The cost protections were to be written into law (the infamous Section 40 of the Crime and Courts Act 2013) and the lost cost arbitration scheme would follow on from the implementation of the Royal Charter. But, once again, the press’ objection to the use of law and its opposition to the Royal Charter put a stop to all that. After a sustained campaign of myths, half-truths and blatant untruths from our mainstream media, the government resiled from Section 40 and the mainstream press declined to bring into being the charter-based low-cost arbitration scheme. And so, here we are. The Times has devoted space in its comment pages this week to call for a cap on costs for libel actions, but only if it limits rich people.
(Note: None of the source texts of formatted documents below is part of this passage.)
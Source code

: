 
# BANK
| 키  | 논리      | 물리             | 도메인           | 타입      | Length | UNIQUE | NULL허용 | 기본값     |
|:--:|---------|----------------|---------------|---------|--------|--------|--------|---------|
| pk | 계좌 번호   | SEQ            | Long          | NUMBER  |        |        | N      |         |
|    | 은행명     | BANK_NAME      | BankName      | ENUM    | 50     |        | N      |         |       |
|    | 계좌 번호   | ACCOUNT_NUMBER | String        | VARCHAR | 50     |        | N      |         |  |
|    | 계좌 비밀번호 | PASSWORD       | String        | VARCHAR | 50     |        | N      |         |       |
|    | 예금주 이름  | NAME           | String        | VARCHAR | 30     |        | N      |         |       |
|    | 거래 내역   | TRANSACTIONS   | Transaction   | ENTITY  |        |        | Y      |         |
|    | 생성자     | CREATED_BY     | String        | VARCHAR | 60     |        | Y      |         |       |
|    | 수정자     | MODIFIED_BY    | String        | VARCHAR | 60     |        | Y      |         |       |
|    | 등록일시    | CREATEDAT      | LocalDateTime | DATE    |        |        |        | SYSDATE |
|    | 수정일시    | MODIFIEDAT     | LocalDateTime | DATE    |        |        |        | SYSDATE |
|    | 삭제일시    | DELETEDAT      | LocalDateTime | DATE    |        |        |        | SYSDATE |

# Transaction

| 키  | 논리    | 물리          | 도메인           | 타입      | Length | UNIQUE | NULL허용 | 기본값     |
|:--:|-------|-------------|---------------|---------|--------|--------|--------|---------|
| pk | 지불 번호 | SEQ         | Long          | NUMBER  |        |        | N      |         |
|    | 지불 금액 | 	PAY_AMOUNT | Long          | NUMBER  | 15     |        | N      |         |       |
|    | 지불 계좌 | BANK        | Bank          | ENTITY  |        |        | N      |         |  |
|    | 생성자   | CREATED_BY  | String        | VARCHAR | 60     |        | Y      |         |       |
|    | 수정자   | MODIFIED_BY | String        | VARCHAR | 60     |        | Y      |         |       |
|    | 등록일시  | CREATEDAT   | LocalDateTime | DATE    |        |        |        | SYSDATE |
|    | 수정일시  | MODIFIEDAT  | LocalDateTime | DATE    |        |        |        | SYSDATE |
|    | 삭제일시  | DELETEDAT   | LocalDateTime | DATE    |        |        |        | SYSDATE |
A charted-based system that incorporates a cap low enough to allow poor people to sue newspapers has been rejected (A charter-based scheme does exist. It was created by an organisation called IMPRESS, but no leading newspaper has yet signed up as a member).
The Times also argues for legal protection for a free press, despite the newspaper’s much-vaunted belief that freedom of the press is a concept that sits above the law. You couldn’t make it up. Believe me, I didn’t.